** Opening RECORDS FOR THE TASK block **

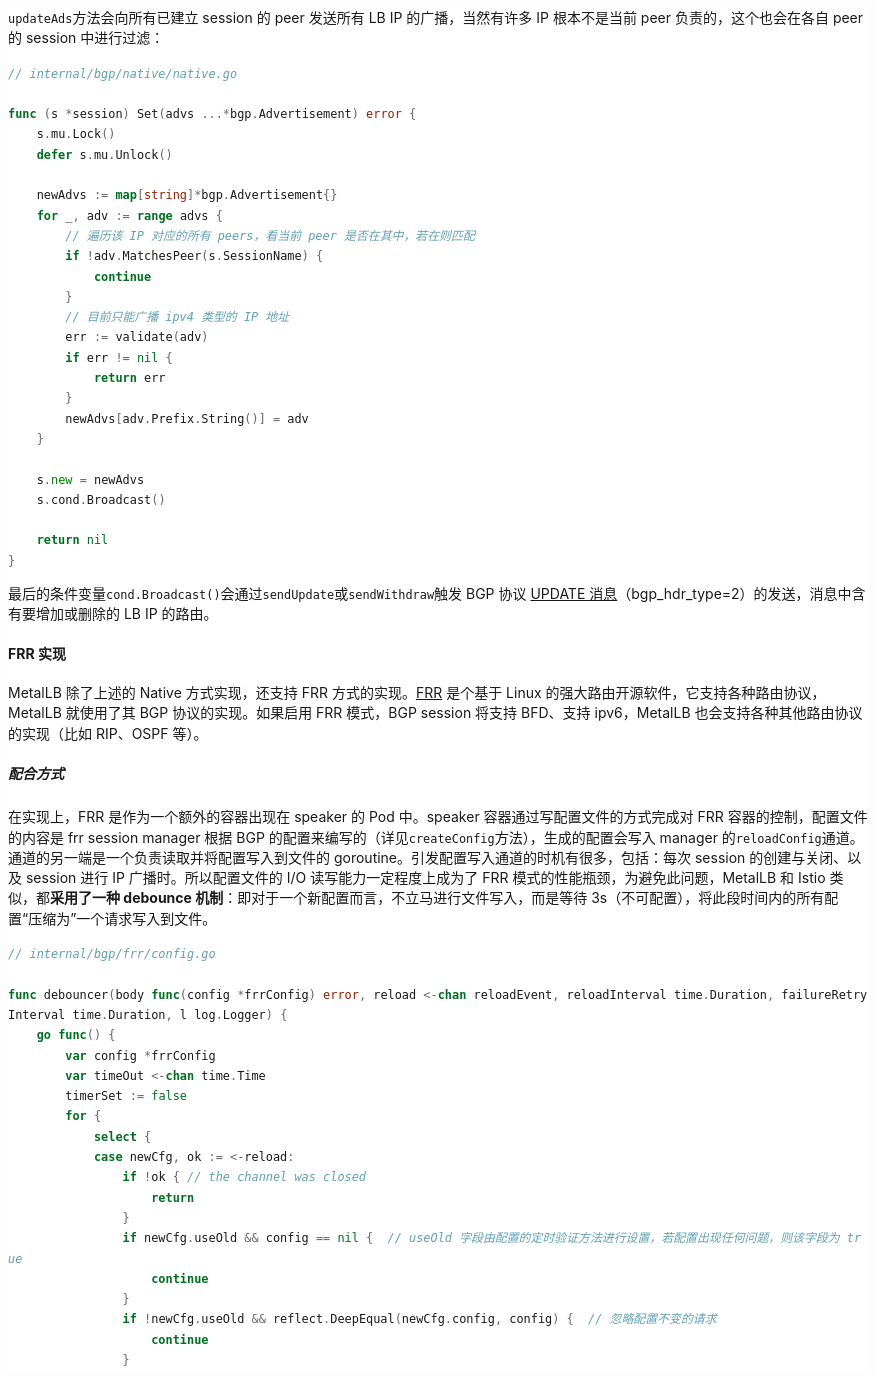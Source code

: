 `updateAds`方法会向所有已建立 session 的 peer 发送所有 LB IP 的广播，当然有许多 IP 根本不是当前 peer 负责的，这个也会在各自 peer 的 session 中进行过滤：
```go
// internal/bgp/native/native.go

func (s *session) Set(advs ...*bgp.Advertisement) error {
	s.mu.Lock()
	defer s.mu.Unlock()

	newAdvs := map[string]*bgp.Advertisement{}
	for _, adv := range advs {
		// 遍历该 IP 对应的所有 peers，看当前 peer 是否在其中，若在则匹配
		if !adv.MatchesPeer(s.SessionName) {
			continue
		}
		// 目前只能广播 ipv4 类型的 IP 地址
		err := validate(adv)
		if err != nil {
			return err
		}
		newAdvs[adv.Prefix.String()] = adv
	}

	s.new = newAdvs
	s.cond.Broadcast()

	return nil
}
```
最后的条件变量`cond.Broadcast()`会通过`sendUpdate`或`sendWithdraw`触发 BGP 协议 [UPDATE 消息](https://datatracker.ietf.org/doc/html/rfc1654#section-4.3)（bgp_hdr_type=2）的发送，消息中含有要增加或删除的 LB IP 的路由。
#### FRR 实现
MetalLB 除了上述的 Native 方式实现，还支持 FRR 方式的实现。[FRR](https://frrouting.org/) 是个基于 Linux 的强大路由开源软件，它支持各种路由协议，MetalLB 就使用了其 BGP 协议的实现。如果启用 FRR 模式，BGP session 将支持 BFD、支持 ipv6，MetalLB 也会支持各种其他路由协议的实现（比如 RIP、OSPF 等）。
##### 配合方式
在实现上，FRR 是作为一个额外的容器出现在 speaker 的 Pod 中。speaker 容器通过写配置文件的方式完成对 FRR 容器的控制，配置文件的内容是 frr session manager 根据 BGP 的配置来编写的（详见`createConfig`方法），生成的配置会写入 manager 的`reloadConfig`通道。通道的另一端是一个负责读取并将配置写入到文件的 goroutine。引发配置写入通道的时机有很多，包括：每次 session 的创建与关闭、以及 session 进行 IP 广播时。所以配置文件的 I/O 读写能力一定程度上成为了 FRR 模式的性能瓶颈，为避免此问题，MetalLB 和 Istio 类似，都**采用了一种 debounce 机制**：即对于一个新配置而言，不立马进行文件写入，而是等待 3s（不可配置），将此段时间内的所有配置“压缩为”一个请求写入到文件。
```go
// internal/bgp/frr/config.go

func debouncer(body func(config *frrConfig) error, reload <-chan reloadEvent, reloadInterval time.Duration, failureRetryInterval time.Duration, l log.Logger) {
	go func() {
		var config *frrConfig
		var timeOut <-chan time.Time
		timerSet := false
		for {
			select {
			case newCfg, ok := <-reload:
				if !ok { // the channel was closed
					return
				}
				if newCfg.useOld && config == nil {  // useOld 字段由配置的定时验证方法进行设置，若配置出现任何问题，则该字段为 true
					continue
				}
				if !newCfg.useOld && reflect.DeepEqual(newCfg.config, config) {  // 忽略配置不变的请求
					continue
				}
```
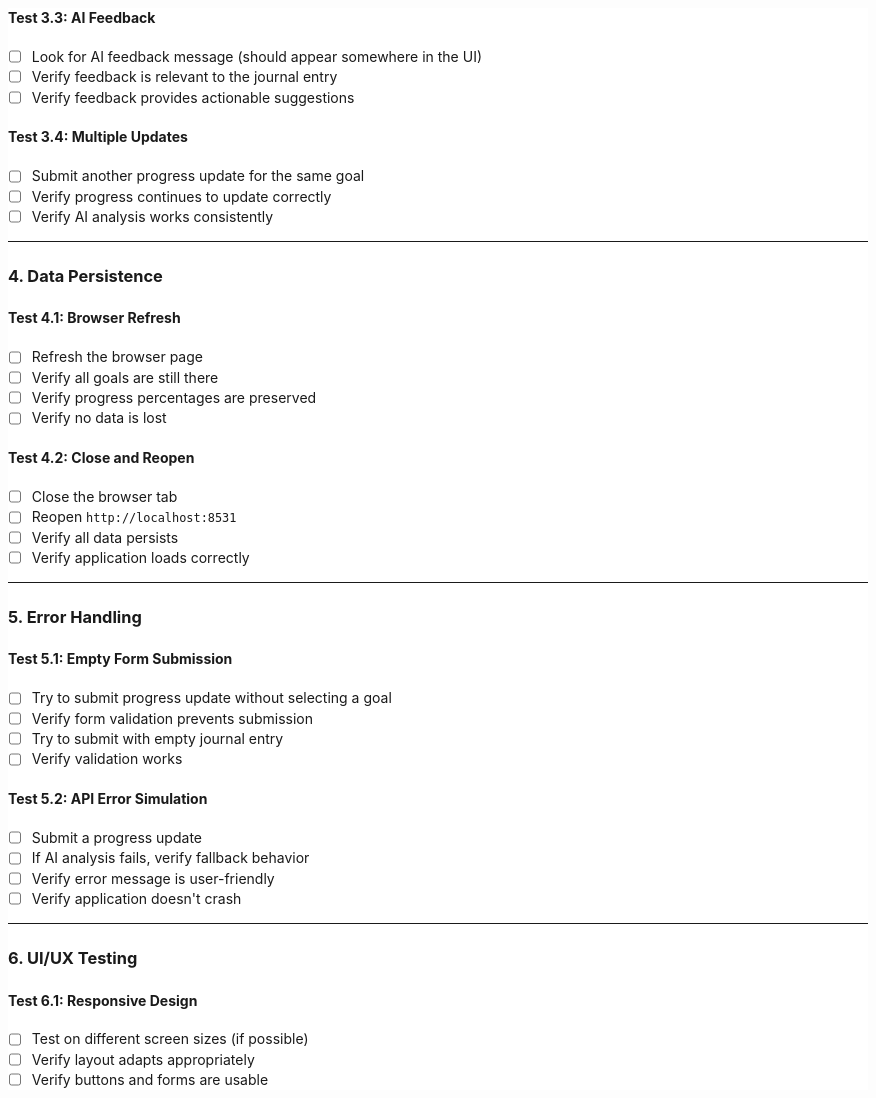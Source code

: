 #### Test 3.3: AI Feedback
- [ ] Look for AI feedback message (should appear somewhere in the UI)
- [ ] Verify feedback is relevant to the journal entry
- [ ] Verify feedback provides actionable suggestions

#### Test 3.4: Multiple Updates
- [ ] Submit another progress update for the same goal
- [ ] Verify progress continues to update correctly
- [ ] Verify AI analysis works consistently

---

### 4. Data Persistence

#### Test 4.1: Browser Refresh
- [ ] Refresh the browser page
- [ ] Verify all goals are still there
- [ ] Verify progress percentages are preserved
- [ ] Verify no data is lost

#### Test 4.2: Close and Reopen
- [ ] Close the browser tab
- [ ] Reopen `http://localhost:8531`
- [ ] Verify all data persists
- [ ] Verify application loads correctly

---

### 5. Error Handling

#### Test 5.1: Empty Form Submission
- [ ] Try to submit progress update without selecting a goal
- [ ] Verify form validation prevents submission
- [ ] Try to submit with empty journal entry
- [ ] Verify validation works

#### Test 5.2: API Error Simulation
- [ ] Submit a progress update
- [ ] If AI analysis fails, verify fallback behavior
- [ ] Verify error message is user-friendly
- [ ] Verify application doesn't crash

---

### 6. UI/UX Testing

#### Test 6.1: Responsive Design
- [ ] Test on different screen sizes (if possible)
- [ ] Verify layout adapts appropriately
- [ ] Verify buttons and forms are usable
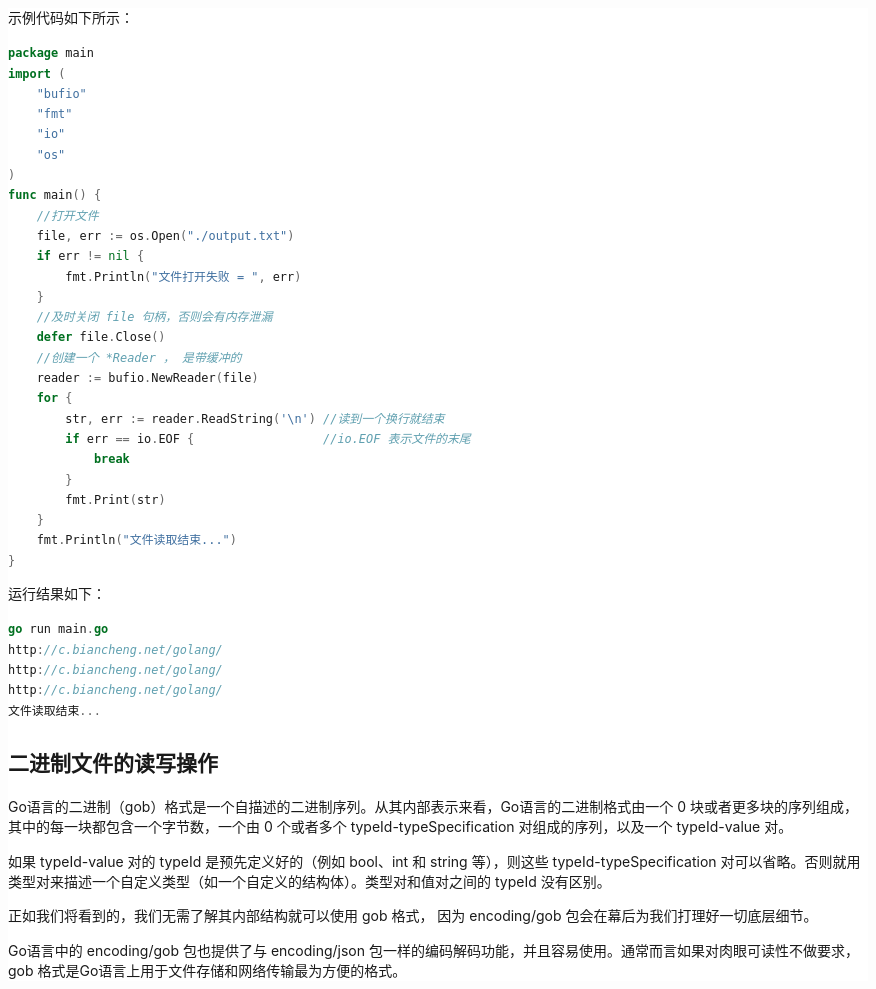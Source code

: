 示例代码如下所示：

```go
package main
import (
    "bufio"
    "fmt"
    "io"
    "os"
)
func main() {
    //打开文件
    file, err := os.Open("./output.txt")
    if err != nil {
        fmt.Println("文件打开失败 = ", err)
    }
    //及时关闭 file 句柄，否则会有内存泄漏
    defer file.Close()
    //创建一个 *Reader ， 是带缓冲的
    reader := bufio.NewReader(file)
    for {
        str, err := reader.ReadString('\n') //读到一个换行就结束
        if err == io.EOF {                  //io.EOF 表示文件的末尾
            break
        }
        fmt.Print(str)
    }
    fmt.Println("文件读取结束...")
}
```

运行结果如下：

```go
go run main.go
http://c.biancheng.net/golang/
http://c.biancheng.net/golang/
http://c.biancheng.net/golang/
文件读取结束...
```



## 二进制文件的读写操作

Go语言的二进制（gob）格式是一个自描述的二进制序列。从其内部表示来看，Go语言的二进制格式由一个 0 块或者更多块的序列组成，其中的每一块都包含一个字节数，一个由 0 个或者多个 typeId-typeSpecification 对组成的序列，以及一个 typeId-value 对。

如果 typeId-value 对的 typeId 是预先定义好的（例如 bool、int 和 string 等），则这些 typeId-typeSpecification 对可以省略。否则就用类型对来描述一个自定义类型（如一个自定义的结构体）。类型对和值对之间的 typeId 没有区别。

正如我们将看到的，我们无需了解其内部结构就可以使用 gob 格式， 因为 encoding/gob 包会在幕后为我们打理好一切底层细节。

Go语言中的 encoding/gob 包也提供了与 encoding/json 包一样的编码解码功能，并且容易使用。通常而言如果对肉眼可读性不做要求，gob 格式是Go语言上用于文件存储和网络传输最为方便的格式。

** Closing RECORDS FOR THE TASK block **

- _TASK DIRECTIONS_: Write out the listing again word for word, but without its pictures.

- _TASK RESPONSE_:
Source code

: `updateAds`方法会向所有已建立 session 的 peer 发送所有 LB IP 的广播，当然有许多 IP 根本不是当前 peer 负责的，这个也会在各自 peer 的 session 中进行过滤：
```go
// internal/bgp/native/native.go

func (s *session) Set(advs ...*bgp.Advertisement) error {
	s.mu.Lock()
	defer s.mu.Unlock()

	newAdvs := map[string]*bgp.Advertisement{}
	for _, adv := range advs {
		// 遍历该 IP 对应的所有 peers，看当前 peer 是否在其中，若在则匹配
		if !adv.MatchesPeer(s.SessionName) {
			continue
		}
		// 目前只能广播 ipv4 类型的 IP 地址
		err := validate(adv)
		if err != nil {
			return err
		}
		newAdvs[adv.Prefix.String()] = adv
	}

	s.new = newAdvs
	s.cond.Broadcast()

	return nil
}
```
最后的条件变量`cond.Broadcast()`会通过`sendUpdate`或`sendWithdraw`触发 BGP 协议 [UPDATE 消息](https://datatracker.ietf.org/doc/html/rfc1654#section-4.3)（bgp_hdr_type=2）的发送，消息中含有要增加或删除的 LB IP 的路由。
#### FRR 实现
MetalLB 除了上述的 Native 方式实现，还支持 FRR 方式的实现。[FRR](https://frrouting.org/) 是个基于 Linux 的强大路由开源软件，它支持各种路由协议，MetalLB 就使用了其 BGP 协议的实现。如果启用 FRR 模式，BGP session 将支持 BFD、支持 ipv6，MetalLB 也会支持各种其他路由协议的实现（比如 RIP、OSPF 等）。
##### 配合方式
在实现上，FRR 是作为一个额外的容器出现在 speaker 的 Pod 中。speaker 容器通过写配置文件的方式完成对 FRR 容器的控制，配置文件的内容是 frr session manager 根据 BGP 的配置来编写的（详见`createConfig`方法），生成的配置会写入 manager 的`reloadConfig`通道。通道的另一端是一个负责读取并将配置写入到文件的 goroutine。引发配置写入通道的时机有很多，包括：每次 session 的创建与关闭、以及 session 进行 IP 广播时。所以配置文件的 I/O 读写能力一定程度上成为了 FRR 模式的性能瓶颈，为避免此问题，MetalLB 和 Istio 类似，都**采用了一种 debounce 机制**：即对于一个新配置而言，不立马进行文件写入，而是等待 3s（不可配置），将此段时间内的所有配置“压缩为”一个请求写入到文件。
```go
// internal/bgp/frr/config.go

func debouncer(body func(config *frrConfig) error, reload <-chan reloadEvent, reloadInterval time.Duration, failureRetryInterval time.Duration, l log.Logger) {
	go func() {
		var config *frrConfig
		var timeOut <-chan time.Time
		timerSet := false
		for {
			select {
			case newCfg, ok := <-reload:
				if !ok { // the channel was closed
					return
				}
				if newCfg.useOld && config == nil {  // useOld 字段由配置的定时验证方法进行设置，若配置出现任何问题，则该字段为 true
					continue
				}
				if !newCfg.useOld && reflect.DeepEqual(newCfg.config, config) {  // 忽略配置不变的请求
					continue
				}
```
Source code

: #### Test 3.3: AI Feedback
- [ ] Look for AI feedback message (should appear somewhere in the UI)
- [ ] Verify feedback is relevant to the journal entry
- [ ] Verify feedback provides actionable suggestions

#### Test 3.4: Multiple Updates
- [ ] Submit another progress update for the same goal
- [ ] Verify progress continues to update correctly
- [ ] Verify AI analysis works consistently

---

### 4. Data Persistence

#### Test 4.1: Browser Refresh
- [ ] Refresh the browser page
- [ ] Verify all goals are still there
- [ ] Verify progress percentages are preserved
- [ ] Verify no data is lost

#### Test 4.2: Close and Reopen
- [ ] Close the browser tab
- [ ] Reopen `http://localhost:8531`
- [ ] Verify all data persists
- [ ] Verify application loads correctly

---

### 5. Error Handling

#### Test 5.1: Empty Form Submission
- [ ] Try to submit progress update without selecting a goal
- [ ] Verify form validation prevents submission
- [ ] Try to submit with empty journal entry
- [ ] Verify validation works

#### Test 5.2: API Error Simulation
- [ ] Submit a progress update
- [ ] If AI analysis fails, verify fallback behavior
- [ ] Verify error message is user-friendly
- [ ] Verify application doesn't crash

---

### 6. UI/UX Testing

#### Test 6.1: Responsive Design
- [ ] Test on different screen sizes (if possible)
- [ ] Verify layout adapts appropriately
- [ ] Verify buttons and forms are usable
Source code

: 示例代码如下所示：

```go
package main
import (
    "bufio"
    "fmt"
    "io"
    "os"
)
func main() {
    //打开文件
    file, err := os.Open("./output.txt")
    if err != nil {
        fmt.Println("文件打开失败 = ", err)
    }
    //及时关闭 file 句柄，否则会有内存泄漏
    defer file.Close()
    //创建一个 *Reader ， 是带缓冲的
    reader := bufio.NewReader(file)
    for {
        str, err := reader.ReadString('\n') //读到一个换行就结束
        if err == io.EOF {                  //io.EOF 表示文件的末尾
            break
        }
        fmt.Print(str)
    }
    fmt.Println("文件读取结束...")
}
```

运行结果如下：

```go
go run main.go
http://c.biancheng.net/golang/
http://c.biancheng.net/golang/
http://c.biancheng.net/golang/
文件读取结束...
```



## 二进制文件的读写操作

Go语言的二进制（gob）格式是一个自描述的二进制序列。从其内部表示来看，Go语言的二进制格式由一个 0 块或者更多块的序列组成，其中的每一块都包含一个字节数，一个由 0 个或者多个 typeId-typeSpecification 对组成的序列，以及一个 typeId-value 对。

如果 typeId-value 对的 typeId 是预先定义好的（例如 bool、int 和 string 等），则这些 typeId-typeSpecification 对可以省略。否则就用类型对来描述一个自定义类型（如一个自定义的结构体）。类型对和值对之间的 typeId 没有区别。

正如我们将看到的，我们无需了解其内部结构就可以使用 gob 格式， 因为 encoding/gob 包会在幕后为我们打理好一切底层细节。

Go语言中的 encoding/gob 包也提供了与 encoding/json 包一样的编码解码功能，并且容易使用。通常而言如果对肉眼可读性不做要求，gob 格式是Go语言上用于文件存储和网络传输最为方便的格式。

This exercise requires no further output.